● **Instructions to follow**
Copy each record below without changing a single word.
=== Material for this task ===
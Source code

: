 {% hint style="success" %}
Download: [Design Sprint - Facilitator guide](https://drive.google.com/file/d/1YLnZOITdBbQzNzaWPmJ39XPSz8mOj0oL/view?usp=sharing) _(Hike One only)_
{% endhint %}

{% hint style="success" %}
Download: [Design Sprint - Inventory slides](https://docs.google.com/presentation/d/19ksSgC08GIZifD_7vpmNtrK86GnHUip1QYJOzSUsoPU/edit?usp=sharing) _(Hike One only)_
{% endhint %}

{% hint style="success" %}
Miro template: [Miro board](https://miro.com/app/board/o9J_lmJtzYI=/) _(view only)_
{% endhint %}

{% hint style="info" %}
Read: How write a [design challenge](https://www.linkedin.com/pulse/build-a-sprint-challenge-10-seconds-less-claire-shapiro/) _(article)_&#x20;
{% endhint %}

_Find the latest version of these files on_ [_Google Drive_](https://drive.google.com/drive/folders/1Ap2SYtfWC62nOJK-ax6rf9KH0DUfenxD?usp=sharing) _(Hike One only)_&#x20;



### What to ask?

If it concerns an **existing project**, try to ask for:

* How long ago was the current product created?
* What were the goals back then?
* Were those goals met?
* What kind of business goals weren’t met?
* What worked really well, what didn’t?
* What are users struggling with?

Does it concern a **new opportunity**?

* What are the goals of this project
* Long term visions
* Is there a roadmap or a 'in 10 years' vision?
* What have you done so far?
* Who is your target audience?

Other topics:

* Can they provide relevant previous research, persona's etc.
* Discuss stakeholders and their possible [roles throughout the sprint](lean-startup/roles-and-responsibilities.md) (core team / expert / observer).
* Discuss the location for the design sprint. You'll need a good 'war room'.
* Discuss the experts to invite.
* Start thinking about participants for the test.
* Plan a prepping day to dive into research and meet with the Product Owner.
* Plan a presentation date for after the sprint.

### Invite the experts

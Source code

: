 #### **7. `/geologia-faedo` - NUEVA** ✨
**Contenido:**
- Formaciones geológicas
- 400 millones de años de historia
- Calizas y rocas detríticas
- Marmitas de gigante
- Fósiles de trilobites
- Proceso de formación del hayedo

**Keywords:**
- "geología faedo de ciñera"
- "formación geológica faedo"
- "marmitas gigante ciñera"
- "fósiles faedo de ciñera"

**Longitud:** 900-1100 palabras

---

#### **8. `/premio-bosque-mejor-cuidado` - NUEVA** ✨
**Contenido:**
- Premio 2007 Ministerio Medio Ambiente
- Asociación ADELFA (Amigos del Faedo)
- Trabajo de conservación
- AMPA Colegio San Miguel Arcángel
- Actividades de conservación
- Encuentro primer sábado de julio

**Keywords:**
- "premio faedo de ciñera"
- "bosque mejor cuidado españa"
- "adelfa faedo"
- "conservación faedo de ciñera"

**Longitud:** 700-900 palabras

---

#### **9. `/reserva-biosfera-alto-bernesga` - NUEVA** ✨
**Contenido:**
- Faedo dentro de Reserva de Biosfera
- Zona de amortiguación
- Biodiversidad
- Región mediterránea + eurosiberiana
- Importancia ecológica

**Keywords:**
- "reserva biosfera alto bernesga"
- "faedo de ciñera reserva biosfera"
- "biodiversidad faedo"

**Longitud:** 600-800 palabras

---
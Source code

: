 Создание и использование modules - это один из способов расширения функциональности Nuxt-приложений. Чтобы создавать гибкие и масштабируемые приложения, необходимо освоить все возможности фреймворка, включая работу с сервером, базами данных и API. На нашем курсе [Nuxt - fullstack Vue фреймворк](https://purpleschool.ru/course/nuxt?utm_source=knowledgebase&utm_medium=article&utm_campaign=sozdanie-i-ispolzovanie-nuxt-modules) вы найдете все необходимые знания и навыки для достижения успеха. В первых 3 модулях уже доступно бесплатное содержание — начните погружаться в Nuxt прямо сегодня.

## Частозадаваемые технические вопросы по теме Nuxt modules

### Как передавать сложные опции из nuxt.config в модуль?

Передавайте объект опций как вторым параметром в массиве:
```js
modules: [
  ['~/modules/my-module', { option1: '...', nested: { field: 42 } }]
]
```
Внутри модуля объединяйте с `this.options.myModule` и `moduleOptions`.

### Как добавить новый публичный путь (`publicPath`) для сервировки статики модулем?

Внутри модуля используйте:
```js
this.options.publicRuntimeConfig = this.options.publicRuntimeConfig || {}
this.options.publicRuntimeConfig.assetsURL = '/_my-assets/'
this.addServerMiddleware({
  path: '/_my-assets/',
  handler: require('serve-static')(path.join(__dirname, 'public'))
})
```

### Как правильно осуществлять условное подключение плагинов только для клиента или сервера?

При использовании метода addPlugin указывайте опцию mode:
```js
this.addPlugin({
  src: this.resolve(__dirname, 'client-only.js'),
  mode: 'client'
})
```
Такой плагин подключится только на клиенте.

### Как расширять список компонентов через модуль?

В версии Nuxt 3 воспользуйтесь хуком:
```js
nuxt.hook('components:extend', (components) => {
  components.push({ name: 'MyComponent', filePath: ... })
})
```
===
● **Output of the exercise**
Source code

: {% hint style="success" %}
Download: [Design Sprint - Facilitator guide](https://drive.google.com/file/d/1YLnZOITdBbQzNzaWPmJ39XPSz8mOj0oL/view?usp=sharing) _(Hike One only)_
{% endhint %}

{% hint style="success" %}
Download: [Design Sprint - Inventory slides](https://docs.google.com/presentation/d/19ksSgC08GIZifD_7vpmNtrK86GnHUip1QYJOzSUsoPU/edit?usp=sharing) _(Hike One only)_
{% endhint %}

{% hint style="success" %}
Miro template: [Miro board](https://miro.com/app/board/o9J_lmJtzYI=/) _(view only)_
{% endhint %}

{% hint style="info" %}
Read: How write a [design challenge](https://www.linkedin.com/pulse/build-a-sprint-challenge-10-seconds-less-claire-shapiro/) _(article)_&#x20;
{% endhint %}

_Find the latest version of these files on_ [_Google Drive_](https://drive.google.com/drive/folders/1Ap2SYtfWC62nOJK-ax6rf9KH0DUfenxD?usp=sharing) _(Hike One only)_&#x20;



### What to ask?

If it concerns an **existing project**, try to ask for:

* How long ago was the current product created?
* What were the goals back then?
* Were those goals met?
* What kind of business goals weren’t met?
* What worked really well, what didn’t?
* What are users struggling with?

Does it concern a **new opportunity**?

* What are the goals of this project
* Long term visions
* Is there a roadmap or a 'in 10 years' vision?
* What have you done so far?
* Who is your target audience?

Other topics:

* Can they provide relevant previous research, persona's etc.
* Discuss stakeholders and their possible [roles throughout the sprint](lean-startup/roles-and-responsibilities.md) (core team / expert / observer).
* Discuss the location for the design sprint. You'll need a good 'war room'.
* Discuss the experts to invite.
* Start thinking about participants for the test.
* Plan a prepping day to dive into research and meet with the Product Owner.
* Plan a presentation date for after the sprint.

### Invite the experts

Source code

: #### **7. `/geologia-faedo` - NUEVA** ✨
**Contenido:**
- Formaciones geológicas
- 400 millones de años de historia
- Calizas y rocas detríticas
- Marmitas de gigante
- Fósiles de trilobites
- Proceso de formación del hayedo

**Keywords:**
- "geología faedo de ciñera"
- "formación geológica faedo"
- "marmitas gigante ciñera"
- "fósiles faedo de ciñera"

**Longitud:** 900-1100 palabras

---

#### **8. `/premio-bosque-mejor-cuidado` - NUEVA** ✨
**Contenido:**
- Premio 2007 Ministerio Medio Ambiente
- Asociación ADELFA (Amigos del Faedo)
- Trabajo de conservación
- AMPA Colegio San Miguel Arcángel
- Actividades de conservación
- Encuentro primer sábado de julio

**Keywords:**
- "premio faedo de ciñera"
- "bosque mejor cuidado españa"
- "adelfa faedo"
- "conservación faedo de ciñera"

**Longitud:** 700-900 palabras

---

#### **9. `/reserva-biosfera-alto-bernesga` - NUEVA** ✨
**Contenido:**
- Faedo dentro de Reserva de Biosfera
- Zona de amortiguación
- Biodiversidad
- Región mediterránea + eurosiberiana
- Importancia ecológica

**Keywords:**
- "reserva biosfera alto bernesga"
- "faedo de ciñera reserva biosfera"
- "biodiversidad faedo"

**Longitud:** 600-800 palabras

---
Source code

: Создание и использование modules - это один из способов расширения функциональности Nuxt-приложений. Чтобы создавать гибкие и масштабируемые приложения, необходимо освоить все возможности фреймворка, включая работу с сервером, базами данных и API. На нашем курсе [Nuxt - fullstack Vue фреймворк](https://purpleschool.ru/course/nuxt?utm_source=knowledgebase&utm_medium=article&utm_campaign=sozdanie-i-ispolzovanie-nuxt-modules) вы найдете все необходимые знания и навыки для достижения успеха. В первых 3 модулях уже доступно бесплатное содержание — начните погружаться в Nuxt прямо сегодня.

## Частозадаваемые технические вопросы по теме Nuxt modules

### Как передавать сложные опции из nuxt.config в модуль?

Передавайте объект опций как вторым параметром в массиве:
```js
modules: [
  ['~/modules/my-module', { option1: '...', nested: { field: 42 } }]
]
```
Внутри модуля объединяйте с `this.options.myModule` и `moduleOptions`.

### Как добавить новый публичный путь (`publicPath`) для сервировки статики модулем?

Внутри модуля используйте:
```js
this.options.publicRuntimeConfig = this.options.publicRuntimeConfig || {}
this.options.publicRuntimeConfig.assetsURL = '/_my-assets/'
this.addServerMiddleware({
  path: '/_my-assets/',
  handler: require('serve-static')(path.join(__dirname, 'public'))
})
```

### Как правильно осуществлять условное подключение плагинов только для клиента или сервера?

При использовании метода addPlugin указывайте опцию mode:
```js
this.addPlugin({
  src: this.resolve(__dirname, 'client-only.js'),
  mode: 'client'
})
```
Такой плагин подключится только на клиенте.

### Как расширять список компонентов через модуль?

В версии Nuxt 3 воспользуйтесь хуком:
```js
nuxt.hook('components:extend', (components) => {
  components.push({ name: 'MyComponent', filePath: ... })
})
```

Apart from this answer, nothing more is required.